Foto: Javier Arroyo
Han pasado siete días desde que llegué de Valencia y aún no he tenido valor para relatar mis vivencias mediterráneas. Justo es decir que siempre me pierdo las mejores tardes -o sea, Manzanares, Capea y Fuente Ymbro- y que por tanto mi visión puede resultar catastrofista en exceso.
En cualquier caso, me pregunto si tres tardes salvan una feria. Y a la espera de la respuesta, allá que voy, rascando sobre las pieles muertas de una memoria psoriásica, para rememorar -no sin cierto escalofrío- poses ortopédicas de algún que otro aspirante, toros ratoniles necesitados de un chute de ginseng, brindis al público que se me antojan brindis al sol o toreros que se cargan a los toros antes incluso de entrar a matar.
Pero no todo ha sido negativo: en Valencia me han tratado fenomenal -Nacho Lloret es un as de las relaciones públicas; que aprendan muchos otros pseudoempresarios y jefes de incomunicación- y además he aprendido algunos conceptos taurinos.
Primero, la diferencia entre torear y dar trapazos: que te den ganas de volverte capote para que te mezan en la suavidad de un lance eterno o que con cada tirón de las telas sientas que te pegan un puyacito en el alma.
Segundo, ventajismo: intentar ganarte cuatro palmas con un gesto de galante forma, efectista, pero sin fondo ninguno.

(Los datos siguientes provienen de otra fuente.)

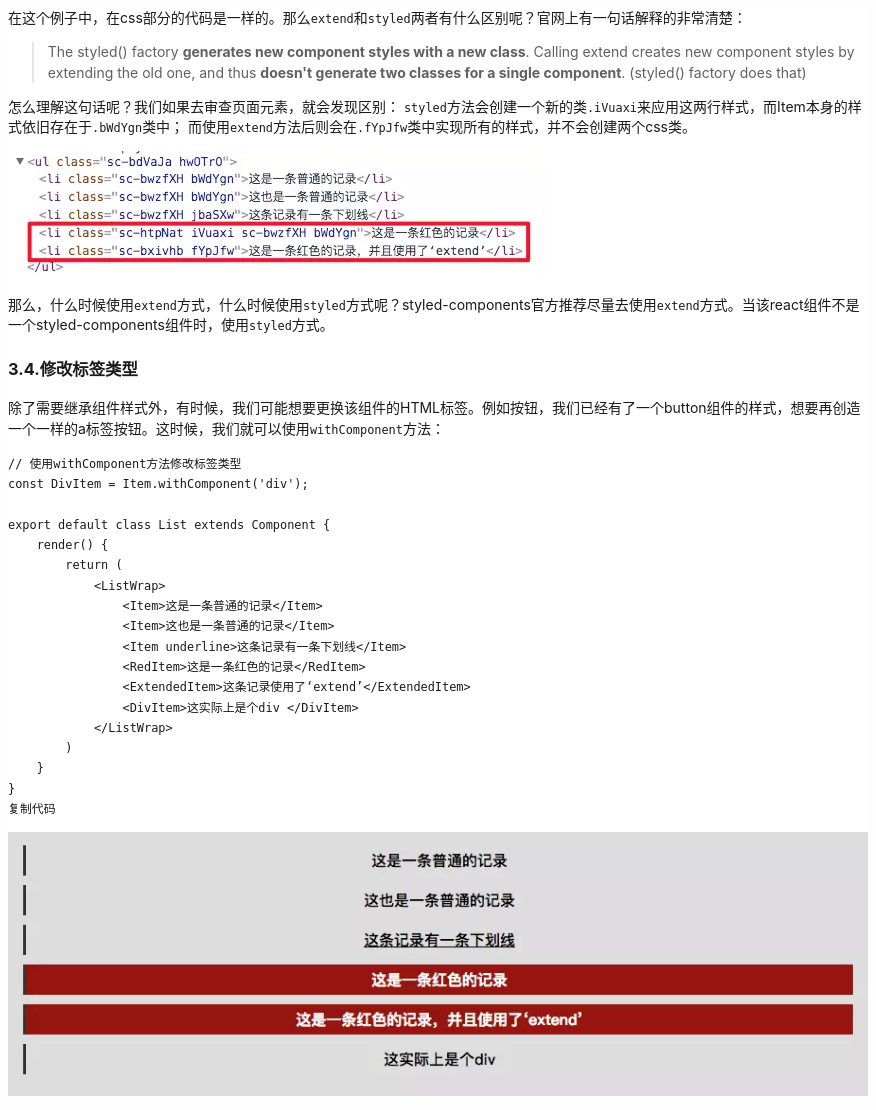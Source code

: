 
在这个例子中，在css部分的代码是一样的。那么`extend`和`styled`两者有什么区别呢？官网上有一句话解释的非常清楚：

> The styled() factory **generates new component styles with a new class**. Calling extend creates new component styles by extending the old one, and thus **doesn't generate two classes for a single component**. (styled() factory does that)

怎么理解这句话呢？我们如果去审查页面元素，就会发现区别： `styled`方法会创建一个新的类`.iVuaxi`来应用这两行样式，而Item本身的样式依旧存在于`.bWdYgn`类中； 而使用`extend`方法后则会在`.fYpJfw`类中实现所有的样式，并不会创建两个css类。

![img](image-201808061149/image-20180806115611073.png)

那么，什么时候使用`extend`方式，什么时候使用`styled`方式呢？styled-components官方推荐尽量去使用`extend`方式。当该react组件不是一个styled-components组件时，使用`styled`方式。

### 3.4.修改标签类型

除了需要继承组件样式外，有时候，我们可能想要更换该组件的HTML标签。例如按钮，我们已经有了一个button组件的样式，想要再创造一个一样的a标签按钮。这时候，我们就可以使用`withComponent`方法：

```
// 使用withComponent方法修改标签类型
const DivItem = Item.withComponent('div');

export default class List extends Component {
    render() {
        return (
            <ListWrap>
                <Item>这是一条普通的记录</Item>
                <Item>这也是一条普通的记录</Item>
                <Item underline>这条记录有一条下划线</Item>
                <RedItem>这是一条红色的记录</RedItem>
                <ExtendedItem>这条记录使用了‘extend’</ExtendedItem>
                <DivItem>这实际上是个div </DivItem>
            </ListWrap>
        )
    }
}
复制代码
```

![img](image-201808061149/image-20180806115625634.png)
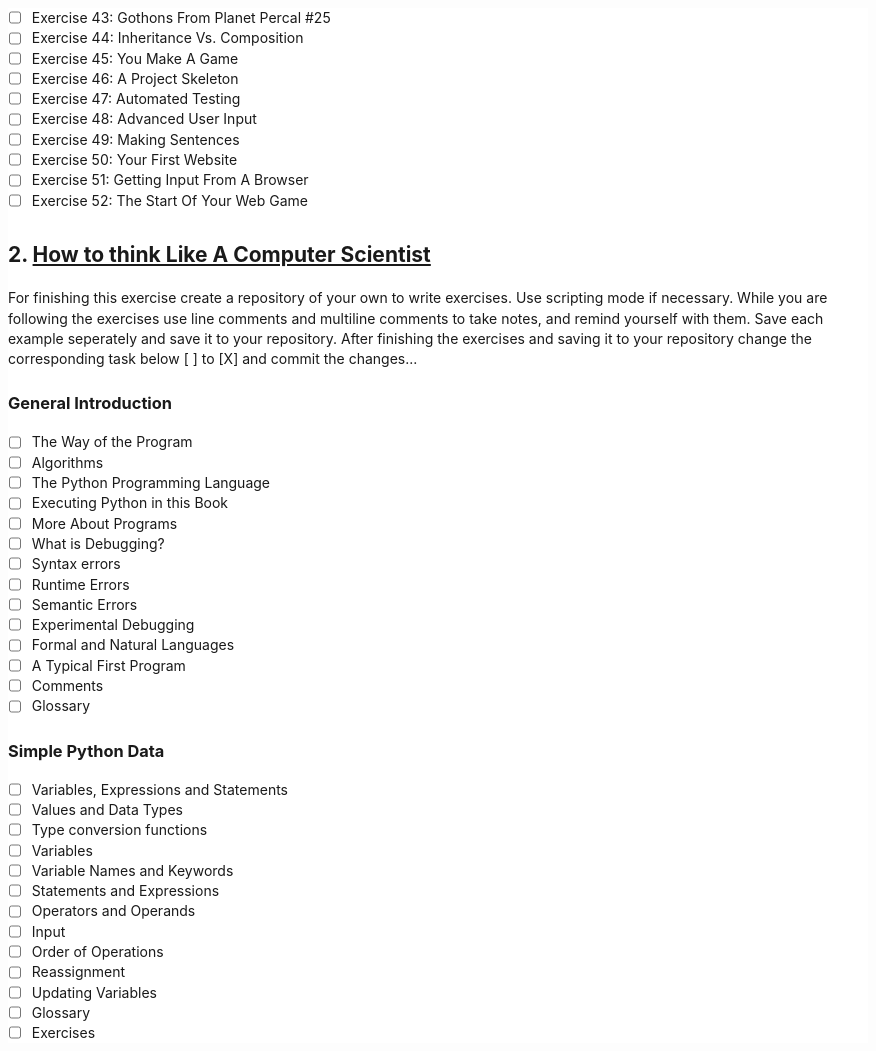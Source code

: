   - [ ] Exercise 43: Gothons From Planet Percal #25
  - [ ] Exercise 44: Inheritance Vs. Composition
  - [ ] Exercise 45: You Make A Game
  - [ ] Exercise 46: A Project Skeleton
  - [ ] Exercise 47: Automated Testing
  - [ ] Exercise 48: Advanced User Input
  - [ ] Exercise 49: Making Sentences
  - [ ] Exercise 50: Your First Website
  - [ ] Exercise 51: Getting Input From A Browser
  - [ ] Exercise 52: The Start Of Your Web Game

## 2. [How to think Like A Computer Scientist](http://interactivepython.org/runestone/static/thinkcspy/index.html)
For finishing this exercise create a repository of your own to write exercises. Use scripting mode if necessary. While you are following the exercises use line comments and multiline comments to take notes, and remind yourself with them. Save each example seperately and save it to your repository. After finishing the exercises and saving it to your repository change the corresponding task below [ ] to [X] and commit the changes...

### General Introduction

  - [ ] The Way of the Program
  - [ ] Algorithms
  - [ ] The Python Programming Language
  - [ ] Executing Python in this Book
  - [ ] More About Programs
  - [ ] What is Debugging?
  - [ ] Syntax errors
  - [ ] Runtime Errors
  - [ ] Semantic Errors
  - [ ] Experimental Debugging
  - [ ] Formal and Natural Languages
  - [ ] A Typical First Program
  - [ ] Comments
  - [ ] Glossary
### Simple Python Data

  - [ ] Variables, Expressions and Statements
  - [ ] Values and Data Types
  - [ ] Type conversion functions
  - [ ] Variables
  - [ ] Variable Names and Keywords
  - [ ] Statements and Expressions
  - [ ] Operators and Operands
  - [ ] Input
  - [ ] Order of Operations
  - [ ] Reassignment
  - [ ] Updating Variables
  - [ ] Glossary
  - [ ] Exercises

Hacer un brindis al sol sabiendo que todo lo que puedes ofrecer no es más que sombra. Intentar parecer lo que no eres para convencer a los que no saben siquiera si eres y dudan de si serás.
Esto me recuerda al anuncio aquel de "Papá, ¿por qué somos del Atleti?". Ahora la pregunta es: "Papá, ¿por qué me gustan los toros?". Y a falta de padre que me conteste, intuyo que la respuesta es: "Porque de vez en cuando Morante acaricia el cielo con las yemas de sus dedos o José Tomás te baja la gloria en el suspiro contenido que precede a un natural imposible".